[Saved entries]
*****
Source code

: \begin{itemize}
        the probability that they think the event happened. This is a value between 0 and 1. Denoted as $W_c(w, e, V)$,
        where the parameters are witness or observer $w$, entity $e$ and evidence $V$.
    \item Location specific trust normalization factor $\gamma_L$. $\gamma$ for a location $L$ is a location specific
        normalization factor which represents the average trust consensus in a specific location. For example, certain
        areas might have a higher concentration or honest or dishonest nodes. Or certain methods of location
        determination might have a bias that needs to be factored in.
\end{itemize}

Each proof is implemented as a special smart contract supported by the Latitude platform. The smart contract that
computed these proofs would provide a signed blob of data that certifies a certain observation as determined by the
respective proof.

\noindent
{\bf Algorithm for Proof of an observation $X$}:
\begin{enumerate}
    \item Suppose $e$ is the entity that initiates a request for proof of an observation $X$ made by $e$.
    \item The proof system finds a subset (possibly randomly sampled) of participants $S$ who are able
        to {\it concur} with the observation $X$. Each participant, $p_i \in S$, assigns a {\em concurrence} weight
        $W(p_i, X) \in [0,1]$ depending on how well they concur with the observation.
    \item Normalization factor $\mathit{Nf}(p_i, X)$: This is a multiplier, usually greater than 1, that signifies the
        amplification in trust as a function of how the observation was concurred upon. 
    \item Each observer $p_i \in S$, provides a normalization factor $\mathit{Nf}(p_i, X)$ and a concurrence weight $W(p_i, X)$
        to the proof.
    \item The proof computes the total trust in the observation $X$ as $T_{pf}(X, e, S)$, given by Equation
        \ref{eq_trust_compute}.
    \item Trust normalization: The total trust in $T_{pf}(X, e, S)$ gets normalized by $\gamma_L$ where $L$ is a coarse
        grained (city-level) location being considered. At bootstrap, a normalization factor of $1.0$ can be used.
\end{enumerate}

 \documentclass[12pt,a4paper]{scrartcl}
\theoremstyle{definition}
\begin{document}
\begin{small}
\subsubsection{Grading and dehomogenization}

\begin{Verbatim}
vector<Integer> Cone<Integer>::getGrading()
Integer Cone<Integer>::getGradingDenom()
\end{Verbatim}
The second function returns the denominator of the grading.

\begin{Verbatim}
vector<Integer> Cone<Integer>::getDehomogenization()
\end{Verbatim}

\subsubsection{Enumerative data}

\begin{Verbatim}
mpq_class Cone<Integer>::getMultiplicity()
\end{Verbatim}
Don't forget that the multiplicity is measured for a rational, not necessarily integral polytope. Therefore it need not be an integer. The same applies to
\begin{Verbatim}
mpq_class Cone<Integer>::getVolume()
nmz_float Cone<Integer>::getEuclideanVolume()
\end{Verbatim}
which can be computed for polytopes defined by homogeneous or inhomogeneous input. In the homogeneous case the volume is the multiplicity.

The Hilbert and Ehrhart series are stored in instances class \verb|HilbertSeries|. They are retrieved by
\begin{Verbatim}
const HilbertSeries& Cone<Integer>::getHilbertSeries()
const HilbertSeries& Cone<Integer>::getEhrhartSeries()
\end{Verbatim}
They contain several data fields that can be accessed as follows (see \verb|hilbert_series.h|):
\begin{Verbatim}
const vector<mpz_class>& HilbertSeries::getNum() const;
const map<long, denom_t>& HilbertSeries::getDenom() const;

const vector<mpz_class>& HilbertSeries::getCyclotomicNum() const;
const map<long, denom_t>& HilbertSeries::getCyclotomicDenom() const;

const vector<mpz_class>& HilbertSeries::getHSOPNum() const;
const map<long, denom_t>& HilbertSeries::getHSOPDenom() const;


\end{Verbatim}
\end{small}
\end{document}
*****
» **Activity**
In full and word for word, output the entries.

» **Task result**
Source code

: \begin{itemize}
        the probability that they think the event happened. This is a value between 0 and 1. Denoted as $W_c(w, e, V)$,
        where the parameters are witness or observer $w$, entity $e$ and evidence $V$.
    \item Location specific trust normalization factor $\gamma_L$. $\gamma$ for a location $L$ is a location specific
        normalization factor which represents the average trust consensus in a specific location. For example, certain
        areas might have a higher concentration or honest or dishonest nodes. Or certain methods of location
        determination might have a bias that needs to be factored in.
\end{itemize}

Each proof is implemented as a special smart contract supported by the Latitude platform. The smart contract that
computed these proofs would provide a signed blob of data that certifies a certain observation as determined by the
respective proof.

\noindent
{\bf Algorithm for Proof of an observation $X$}:
\begin{enumerate}
    \item Suppose $e$ is the entity that initiates a request for proof of an observation $X$ made by $e$.
    \item The proof system finds a subset (possibly randomly sampled) of participants $S$ who are able
        to {\it concur} with the observation $X$. Each participant, $p_i \in S$, assigns a {\em concurrence} weight
        $W(p_i, X) \in [0,1]$ depending on how well they concur with the observation.
    \item Normalization factor $\mathit{Nf}(p_i, X)$: This is a multiplier, usually greater than 1, that signifies the
        amplification in trust as a function of how the observation was concurred upon. 
    \item Each observer $p_i \in S$, provides a normalization factor $\mathit{Nf}(p_i, X)$ and a concurrence weight $W(p_i, X)$
        to the proof.
    \item The proof computes the total trust in the observation $X$ as $T_{pf}(X, e, S)$, given by Equation
        \ref{eq_trust_compute}.
    \item Trust normalization: The total trust in $T_{pf}(X, e, S)$ gets normalized by $\gamma_L$ where $L$ is a coarse
        grained (city-level) location being considered. At bootstrap, a normalization factor of $1.0$ can be used.
\end{enumerate}

 \documentclass[12pt,a4paper]{scrartcl}
\theoremstyle{definition}
\begin{document}
\begin{small}
\subsubsection{Grading and dehomogenization}

\begin{Verbatim}
vector<Integer> Cone<Integer>::getGrading()
Integer Cone<Integer>::getGradingDenom()
\end{Verbatim}
The second function returns the denominator of the grading.

\begin{Verbatim}
vector<Integer> Cone<Integer>::getDehomogenization()
\end{Verbatim}

\subsubsection{Enumerative data}

\begin{Verbatim}
mpq_class Cone<Integer>::getMultiplicity()
\end{Verbatim}
Don't forget that the multiplicity is measured for a rational, not necessarily integral polytope. Therefore it need not be an integer. The same applies to
\begin{Verbatim}
mpq_class Cone<Integer>::getVolume()
nmz_float Cone<Integer>::getEuclideanVolume()
\end{Verbatim}
which can be computed for polytopes defined by homogeneous or inhomogeneous input. In the homogeneous case the volume is the multiplicity.

The Hilbert and Ehrhart series are stored in instances class \verb|HilbertSeries|. They are retrieved by
\begin{Verbatim}
const HilbertSeries& Cone<Integer>::getHilbertSeries()
const HilbertSeries& Cone<Integer>::getEhrhartSeries()
\end{Verbatim}
They contain several data fields that can be accessed as follows (see \verb|hilbert_series.h|):
\begin{Verbatim}
const vector<mpz_class>& HilbertSeries::getNum() const;
const map<long, denom_t>& HilbertSeries::getDenom() const;

const vector<mpz_class>& HilbertSeries::getCyclotomicNum() const;
const map<long, denom_t>& HilbertSeries::getCyclotomicDenom() const;

const vector<mpz_class>& HilbertSeries::getHSOPNum() const;
const map<long, denom_t>& HilbertSeries::getHSOPDenom() const;


\end{Verbatim}
\end{small}
\end{document}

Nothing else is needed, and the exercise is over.